▶ [Assignment] In the copy, include every record below exactly as it appears, but no pictures.

▶ [Data to examine]
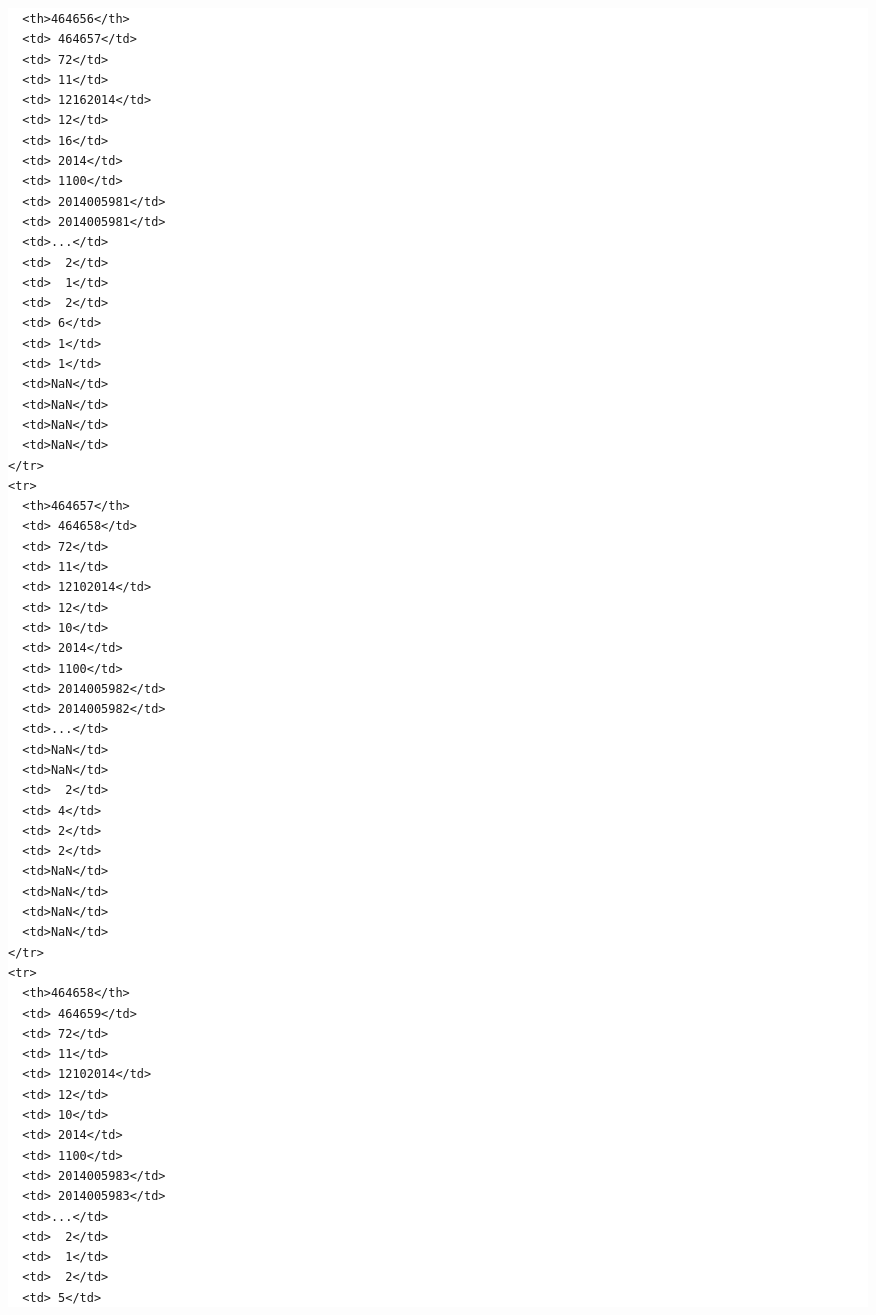       <th>464656</th>
      <td> 464657</td>
      <td> 72</td>
      <td> 11</td>
      <td> 12162014</td>
      <td> 12</td>
      <td> 16</td>
      <td> 2014</td>
      <td> 1100</td>
      <td> 2014005981</td>
      <td> 2014005981</td>
      <td>...</td>
      <td>  2</td>
      <td>  1</td>
      <td>  2</td>
      <td> 6</td>
      <td> 1</td>
      <td> 1</td>
      <td>NaN</td>
      <td>NaN</td>
      <td>NaN</td>
      <td>NaN</td>
    </tr>
    <tr>
      <th>464657</th>
      <td> 464658</td>
      <td> 72</td>
      <td> 11</td>
      <td> 12102014</td>
      <td> 12</td>
      <td> 10</td>
      <td> 2014</td>
      <td> 1100</td>
      <td> 2014005982</td>
      <td> 2014005982</td>
      <td>...</td>
      <td>NaN</td>
      <td>NaN</td>
      <td>  2</td>
      <td> 4</td>
      <td> 2</td>
      <td> 2</td>
      <td>NaN</td>
      <td>NaN</td>
      <td>NaN</td>
      <td>NaN</td>
    </tr>
    <tr>
      <th>464658</th>
      <td> 464659</td>
      <td> 72</td>
      <td> 11</td>
      <td> 12102014</td>
      <td> 12</td>
      <td> 10</td>
      <td> 2014</td>
      <td> 1100</td>
      <td> 2014005983</td>
      <td> 2014005983</td>
      <td>...</td>
      <td>  2</td>
      <td>  1</td>
      <td>  2</td>
      <td> 5</td>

▶ [The answer]
       <th>464656</th>
      <td> 464657</td>
      <td> 72</td>
      <td> 11</td>
      <td> 12162014</td>
      <td> 12</td>
      <td> 16</td>
      <td> 2014</td>
      <td> 1100</td>
      <td> 2014005981</td>
      <td> 2014005981</td>
      <td>...</td>
      <td>  2</td>
      <td>  1</td>
      <td>  2</td>
      <td> 6</td>
      <td> 1</td>
      <td> 1</td>
      <td>NaN</td>
      <td>NaN</td>
      <td>NaN</td>
      <td>NaN</td>
    </tr>
    <tr>
      <th>464657</th>
      <td> 464658</td>
      <td> 72</td>
      <td> 11</td>
      <td> 12102014</td>
      <td> 12</td>
      <td> 10</td>
      <td> 2014</td>
      <td> 1100</td>
      <td> 2014005982</td>
      <td> 2014005982</td>
      <td>...</td>
      <td>NaN</td>
      <td>NaN</td>
      <td>  2</td>
      <td> 4</td>
      <td> 2</td>
      <td> 2</td>
      <td>NaN</td>
      <td>NaN</td>
      <td>NaN</td>
      <td>NaN</td>
    </tr>
    <tr>
      <th>464658</th>
      <td> 464659</td>
      <td> 72</td>
      <td> 11</td>
      <td> 12102014</td>
      <td> 12</td>
      <td> 10</td>
      <td> 2014</td>
      <td> 1100</td>
      <td> 2014005983</td>
      <td> 2014005983</td>
      <td>...</td>
      <td>  2</td>
      <td>  1</td>
      <td>  2</td>
      <td> 5</td>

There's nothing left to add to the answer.